─── The data

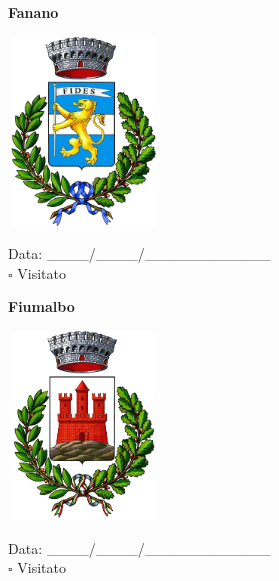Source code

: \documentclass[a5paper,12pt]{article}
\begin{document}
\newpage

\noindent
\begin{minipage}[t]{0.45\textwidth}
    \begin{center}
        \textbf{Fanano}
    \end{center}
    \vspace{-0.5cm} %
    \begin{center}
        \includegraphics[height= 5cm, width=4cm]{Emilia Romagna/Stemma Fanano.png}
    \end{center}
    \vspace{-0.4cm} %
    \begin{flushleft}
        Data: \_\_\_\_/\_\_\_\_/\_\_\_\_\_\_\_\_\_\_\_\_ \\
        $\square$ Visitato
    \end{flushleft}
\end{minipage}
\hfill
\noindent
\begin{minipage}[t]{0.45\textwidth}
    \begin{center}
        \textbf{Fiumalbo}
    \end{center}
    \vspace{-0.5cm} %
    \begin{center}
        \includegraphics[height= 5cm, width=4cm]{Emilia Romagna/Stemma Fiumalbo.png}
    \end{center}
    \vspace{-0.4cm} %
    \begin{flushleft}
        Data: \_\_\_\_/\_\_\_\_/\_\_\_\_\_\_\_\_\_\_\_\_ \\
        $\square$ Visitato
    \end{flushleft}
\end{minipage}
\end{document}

──────
─── The data

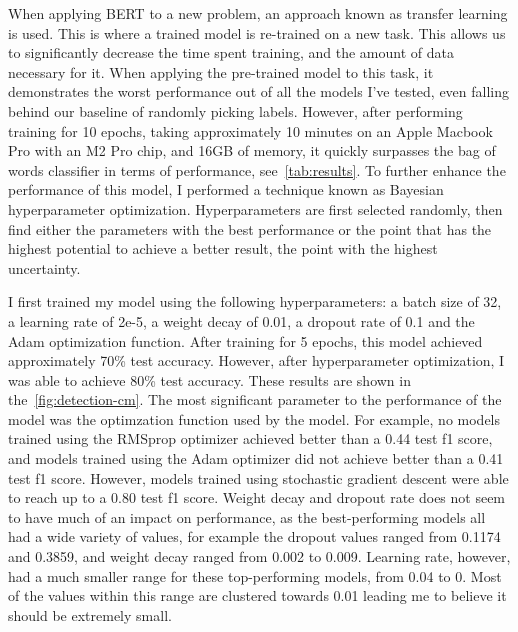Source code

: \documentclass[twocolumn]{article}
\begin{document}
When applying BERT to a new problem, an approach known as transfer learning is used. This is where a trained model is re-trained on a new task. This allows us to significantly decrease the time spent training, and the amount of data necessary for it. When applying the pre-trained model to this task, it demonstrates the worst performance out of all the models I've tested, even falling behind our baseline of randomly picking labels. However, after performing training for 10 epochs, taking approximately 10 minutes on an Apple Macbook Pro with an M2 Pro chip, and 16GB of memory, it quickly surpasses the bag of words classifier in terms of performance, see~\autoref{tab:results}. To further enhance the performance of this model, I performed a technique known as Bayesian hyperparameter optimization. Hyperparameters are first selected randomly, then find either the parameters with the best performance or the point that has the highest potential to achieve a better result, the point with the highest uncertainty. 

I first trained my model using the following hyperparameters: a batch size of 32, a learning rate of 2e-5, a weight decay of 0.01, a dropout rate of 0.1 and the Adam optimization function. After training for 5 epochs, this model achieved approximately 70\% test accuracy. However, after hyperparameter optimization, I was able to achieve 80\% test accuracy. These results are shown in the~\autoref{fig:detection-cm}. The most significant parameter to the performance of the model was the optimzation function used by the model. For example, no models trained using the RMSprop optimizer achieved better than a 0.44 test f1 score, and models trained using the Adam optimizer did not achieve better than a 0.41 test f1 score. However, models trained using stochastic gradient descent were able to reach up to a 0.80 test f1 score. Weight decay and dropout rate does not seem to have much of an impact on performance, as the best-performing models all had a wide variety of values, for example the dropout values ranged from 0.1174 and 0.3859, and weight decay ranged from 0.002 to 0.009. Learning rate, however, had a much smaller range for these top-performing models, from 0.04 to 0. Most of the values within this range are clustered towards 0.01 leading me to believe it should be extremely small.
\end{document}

──────

- Exercise description
Looking at the material, work out the number of lines holding "documentclass", and write that number alone.

- Task result
2